▶ PROBLEM DETAILS: Look through the entries for the string "MessagesViewController" and copy every line where it shows up.

*** Opening PROVIDED ENTRIES ***

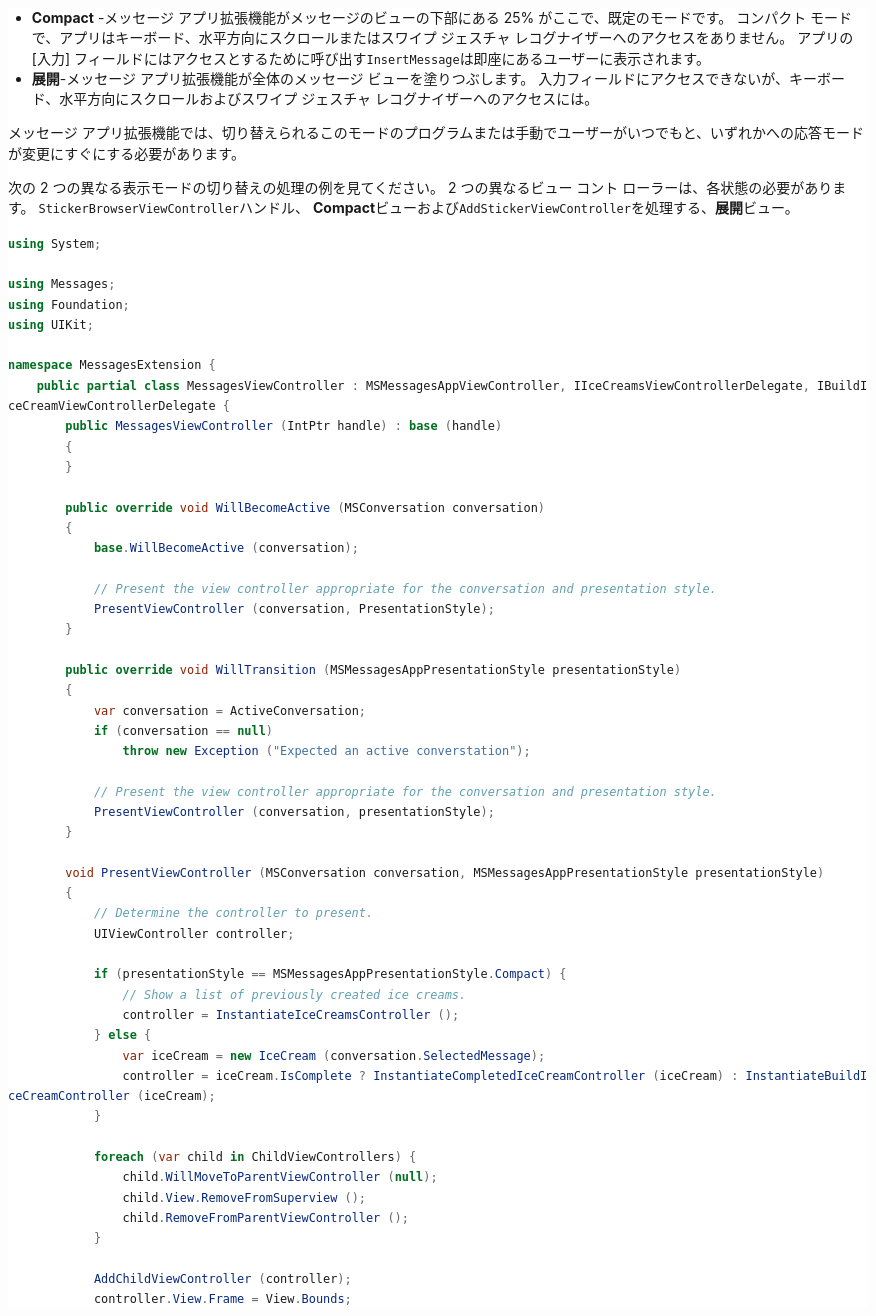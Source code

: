 - **Compact** -メッセージ アプリ拡張機能がメッセージのビューの下部にある 25% がここで、既定のモードです。 コンパクト モードで、アプリはキーボード、水平方向にスクロールまたはスワイプ ジェスチャ レコグナイザーへのアクセスをありません。 アプリの [入力] フィールドにはアクセスとするために呼び出す`InsertMessage`は即座にあるユーザーに表示されます。
- **展開**-メッセージ アプリ拡張機能が全体のメッセージ ビューを塗りつぶします。 入力フィールドにアクセスできないが、キーボード、水平方向にスクロールおよびスワイプ ジェスチャ レコグナイザーへのアクセスには。

メッセージ アプリ拡張機能では、切り替えられるこのモードのプログラムまたは手動でユーザーがいつでもと、いずれかへの応答モードが変更にすぐにする必要があります。

次の 2 つの異なる表示モードの切り替えの処理の例を見てください。 2 つの異なるビュー コント ローラーは、各状態の必要があります。 `StickerBrowserViewController`ハンドル、 **Compact**ビューおよび`AddStickerViewController`を処理する、**展開**ビュー。

```csharp
using System;

using Messages;
using Foundation;
using UIKit;

namespace MessagesExtension {
    public partial class MessagesViewController : MSMessagesAppViewController, IIceCreamsViewControllerDelegate, IBuildIceCreamViewControllerDelegate {
        public MessagesViewController (IntPtr handle) : base (handle)
        {
        }

        public override void WillBecomeActive (MSConversation conversation)
        {
            base.WillBecomeActive (conversation);

            // Present the view controller appropriate for the conversation and presentation style.
            PresentViewController (conversation, PresentationStyle);
        }

        public override void WillTransition (MSMessagesAppPresentationStyle presentationStyle)
        {
            var conversation = ActiveConversation;
            if (conversation == null)
                throw new Exception ("Expected an active converstation");

            // Present the view controller appropriate for the conversation and presentation style.
            PresentViewController (conversation, presentationStyle);
        }

        void PresentViewController (MSConversation conversation, MSMessagesAppPresentationStyle presentationStyle)
        {
            // Determine the controller to present.
            UIViewController controller;

            if (presentationStyle == MSMessagesAppPresentationStyle.Compact) {
                // Show a list of previously created ice creams.
                controller = InstantiateIceCreamsController ();
            } else {
                var iceCream = new IceCream (conversation.SelectedMessage);
                controller = iceCream.IsComplete ? InstantiateCompletedIceCreamController (iceCream) : InstantiateBuildIceCreamController (iceCream);
            }

            foreach (var child in ChildViewControllers) {
                child.WillMoveToParentViewController (null);
                child.View.RemoveFromSuperview ();
                child.RemoveFromParentViewController ();
            }

            AddChildViewController (controller);
            controller.View.Frame = View.Bounds;
```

*** Closing PROVIDED ENTRIES ***

▶ TASK ANSWER:
    public partial class MessagesViewController : MSMessagesAppViewController, IIceCreamsViewControllerDelegate, IBuildIceCreamViewControllerDelegate {
        public MessagesViewController (IntPtr handle) : base (handle)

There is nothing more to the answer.